The guilty misconceptions are methodically unpacked in
- Françoise Robin (ed.), Clichés tibetains: idées reçues sur le toit du monde (2011).
As she comments in the Introduction, few countries attract such interest while being so misunderstood. Some of the clichés the authors deflate are propounded by the Chinese state, others are Western orientalist misconceptions; neither faction will welcome such corrections.
It’s an ingenious idea, a stimulating, palatable history lesson from a team of accomplished Tibetologists: Robin herself, with Étienne Bock, Isabelle Henrion-Dourcy (whose contributions can be found here), Thomas Kerihuel, Nicolas Tournadre, and Alice Travers.
Source: Makley, The violence of liberation.

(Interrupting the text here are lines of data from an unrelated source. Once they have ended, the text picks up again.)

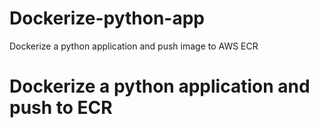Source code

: # Dockerize-python-app
Dockerize a python application and push image to AWS ECR
# Dockerize a python application and push to ECR
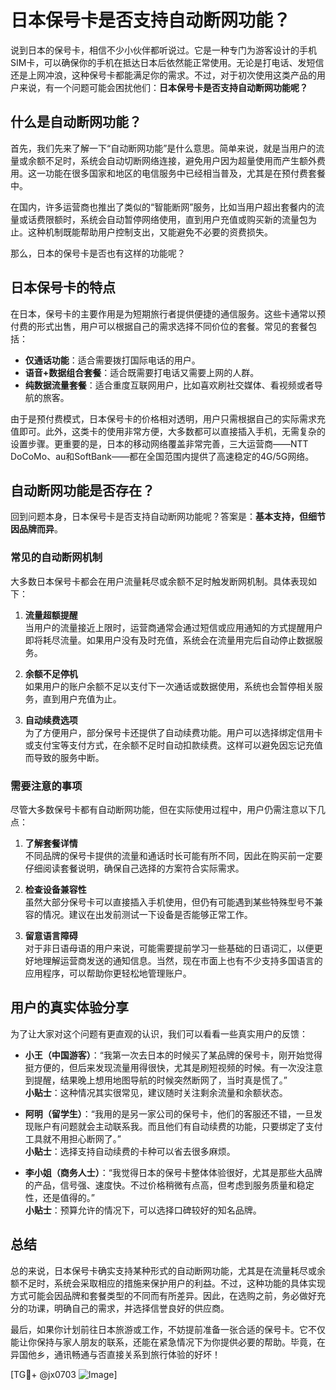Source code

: # 日本保号卡是否支持自动断网功能？

说到日本的保号卡，相信不少小伙伴都听说过。它是一种专门为游客设计的手机SIM卡，可以确保你的手机在抵达日本后依然能正常使用。无论是打电话、发短信还是上网冲浪，这种保号卡都能满足你的需求。不过，对于初次使用这类产品的用户来说，有一个问题可能会困扰他们：**日本保号卡是否支持自动断网功能呢？**

## 什么是自动断网功能？

首先，我们先来了解一下“自动断网功能”是什么意思。简单来说，就是当用户的流量或余额不足时，系统会自动切断网络连接，避免用户因为超量使用而产生额外费用。这一功能在很多国家和地区的电信服务中已经相当普及，尤其是在预付费套餐中。

在国内，许多运营商也推出了类似的“智能断网”服务，比如当用户超出套餐内的流量或话费限额时，系统会自动暂停网络使用，直到用户充值或购买新的流量包为止。这种机制既能帮助用户控制支出，又能避免不必要的资费损失。

那么，日本的保号卡是否也有这样的功能呢？

## 日本保号卡的特点

在日本，保号卡的主要作用是为短期旅行者提供便捷的通信服务。这些卡通常以预付费的形式出售，用户可以根据自己的需求选择不同价位的套餐。常见的套餐包括：

- **仅通话功能**：适合需要拨打国际电话的用户。
- **语音+数据组合套餐**：适合既需要打电话又需要上网的人群。
- **纯数据流量套餐**：适合重度互联网用户，比如喜欢刷社交媒体、看视频或者导航的旅客。

由于是预付费模式，日本保号卡的价格相对透明，用户只需根据自己的实际需求充值即可。此外，这类卡的使用非常方便，大多数都可以直接插入手机，无需复杂的设置步骤。更重要的是，日本的移动网络覆盖非常完善，三大运营商——NTT DoCoMo、au和SoftBank——都在全国范围内提供了高速稳定的4G/5G网络。

## 自动断网功能是否存在？

回到问题本身，日本保号卡是否支持自动断网功能呢？答案是：**基本支持，但细节因品牌而异**。

### 常见的自动断网机制

大多数日本保号卡都会在用户流量耗尽或余额不足时触发断网机制。具体表现如下：

1. **流量超额提醒**  
   当用户的流量接近上限时，运营商通常会通过短信或应用通知的方式提醒用户即将耗尽流量。如果用户没有及时充值，系统会在流量用完后自动停止数据服务。

2. **余额不足停机**  
   如果用户的账户余额不足以支付下一次通话或数据使用，系统也会暂停相关服务，直到用户充值为止。

3. **自动续费选项**  
   为了方便用户，部分保号卡还提供了自动续费功能。用户可以选择绑定信用卡或支付宝等支付方式，在余额不足时自动扣款续费。这样可以避免因忘记充值而导致的服务中断。

### 需要注意的事项

尽管大多数保号卡都有自动断网功能，但在实际使用过程中，用户仍需注意以下几点：

1. **了解套餐详情**  
   不同品牌的保号卡提供的流量和通话时长可能有所不同，因此在购买前一定要仔细阅读套餐说明，确保自己选择的方案符合实际需求。

2. **检查设备兼容性**  
   虽然大部分保号卡可以直接插入手机使用，但仍有可能遇到某些特殊型号不兼容的情况。建议在出发前测试一下设备是否能够正常工作。

3. **留意语言障碍**  
   对于非日语母语的用户来说，可能需要提前学习一些基础的日语词汇，以便更好地理解运营商发送的通知信息。当然，现在市面上也有不少支持多国语言的应用程序，可以帮助你更轻松地管理账户。

## 用户的真实体验分享

为了让大家对这个问题有更直观的认识，我们可以看看一些真实用户的反馈：

- **小王（中国游客）**：“我第一次去日本的时候买了某品牌的保号卡，刚开始觉得挺方便的，但后来发现流量用得很快，尤其是刷短视频的时候。有一次没注意到提醒，结果晚上想用地图导航的时候突然断网了，当时真是慌了。”  
  **小贴士**：这种情况其实很常见，建议随时关注剩余流量和余额状态。

- **阿明（留学生）**：“我用的是另一家公司的保号卡，他们的客服还不错，一旦发现账户有问题就会主动联系我。而且他们有自动续费的功能，只要绑定了支付工具就不用担心断网了。”  
  **小贴士**：选择支持自动续费的卡种可以省去很多麻烦。

- **李小姐（商务人士）**：“我觉得日本的保号卡整体体验很好，尤其是那些大品牌的产品，信号强、速度快。不过价格稍微有点高，但考虑到服务质量和稳定性，还是值得的。”  
  **小贴士**：预算允许的情况下，可以选择口碑较好的知名品牌。

## 总结

总的来说，日本保号卡确实支持某种形式的自动断网功能，尤其是在流量耗尽或余额不足时，系统会采取相应的措施来保护用户的利益。不过，这种功能的具体实现方式可能会因品牌和套餐类型的不同而有所差异。因此，在选购之前，务必做好充分的功课，明确自己的需求，并选择信誉良好的供应商。

最后，如果你计划前往日本旅游或工作，不妨提前准备一张合适的保号卡。它不仅能让你保持与家人朋友的联系，还能在紧急情况下为你提供必要的帮助。毕竟，在异国他乡，通讯畅通与否直接关系到旅行体验的好坏！

[TG💪+ @jx0703 ![Image](https://github.com/user-attachments/assets/dbca1d08-cadb-493c-b0ec-ad6f7a83f270)]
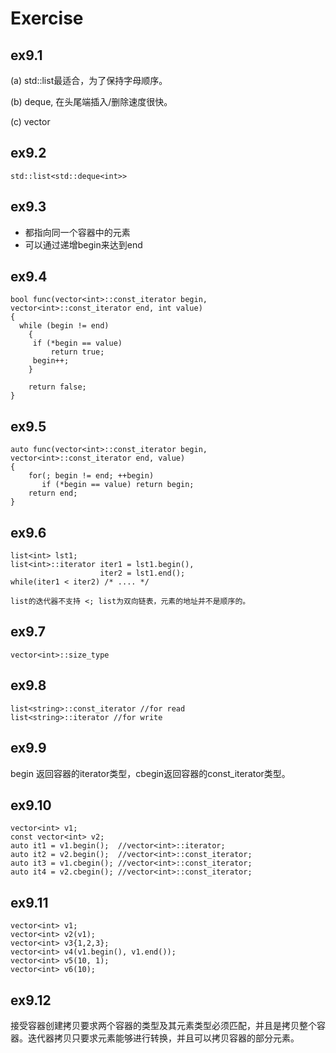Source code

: # Exercise

## ex9.1

(a) std::list最适合，为了保持字母顺序。

(b) deque, 在头尾端插入/删除速度很快。

(c) vector

## ex9.2

    std::list<std::deque<int>>

## ex9.3

- 都指向同一个容器中的元素
- 可以通过递增begin来达到end

## ex9.4

    bool func(vector<int>::const_iterator begin, vector<int>::const_iterator end, int value)
    {
      while (begin != end)
    	{
         if (*begin == value)
             return true;
         begin++;
    	}
    
    	return false;
    }

## ex9.5

    auto func(vector<int>::const_iterator begin, vector<int>::const_iterator end, value)
    {
        for(; begin != end; ++begin)
           if (*begin == value) return begin;
        return end;
    }

## ex9.6

    list<int> lst1;
    list<int>::iterator iter1 = lst1.begin(),
                        iter2 = lst1.end();
    while(iter1 < iter2) /* .... */
    
    list的迭代器不支持 <; list为双向链表，元素的地址并不是顺序的。

## ex9.7

    vector<int>::size_type 

## ex9.8

    list<string>::const_iterator //for read
    list<string>::iterator //for write

## ex9.9

begin 返回容器的iterator类型，cbegin返回容器的const_iterator类型。

## ex9.10

    vector<int> v1;
    const vector<int> v2;
    auto it1 = v1.begin();  //vector<int>::iterator;
    auto it2 = v2.begin();  //vector<int>::const_iterator;
    auto it3 = v1.cbegin(); //vector<int>::const_iterator;
    auto it4 = v2.cbegin(); //vector<int>::const_iterator;

## ex9.11

    vector<int> v1;
    vector<int> v2(v1);
    vector<int> v3{1,2,3};
    vector<int> v4(v1.begin(), v1.end());
    vector<int> v5(10, 1);
    vector<int> v6(10);

## ex9.12

接受容器创建拷贝要求两个容器的类型及其元素类型必须匹配，并且是拷贝整个容器。迭代器拷贝只要求元素能够进行转换，并且可以拷贝容器的部分元素。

First, Robin clarifies a basic point: the very concept of “Tibet”. Apart from “central Tibet” (which became the “Tibetan Autonomous Region” [TAR] under the Chinese in the 1950s), the far more extensive area where ethnic Tibetans live (still within the PRC) also includes the regions of Amdo and Kham. Moreover, Tibetan culture is strong in countries such as Nepal, Bhutan, and Sikkim.
The list of clichés that the contributors refute or refine with digestible essays goes on to include
- “Tibet was isolated from the world until 1959”
- “The regime that preceded the Chinese invasion was a theocracy”
- “The traditional Tibetan regime was a system which oppressed the people and rested on their servitude”
- “Tibet has been part of China for 700 years”
- “The Chinese invasion made a million victims in Tibet”
- “A great number of Tibetans live in exile”
- “Western forces sustained the Tibetan resistance”
- “Tibet couldn’t have gained access to modernity without China”
- “China destroyed all the Tibetan monasteries during the Cultural Revolution”
- “All Tibetans are Buddhist”
- “The Tibetans are non-violent” (cf. The Lhasa ripper)
- “Authentic Tibetan culture is only preserved in exile”
- “All art and culture in Tibet is Buddhist”
- “The Tibetan language is not taught in Tibet”
- “Tibetans are nomads”
- “Tibetans don’t eat meat”
Robbie Barnett unpacks some of these clichés in Lhasa: streets with memories.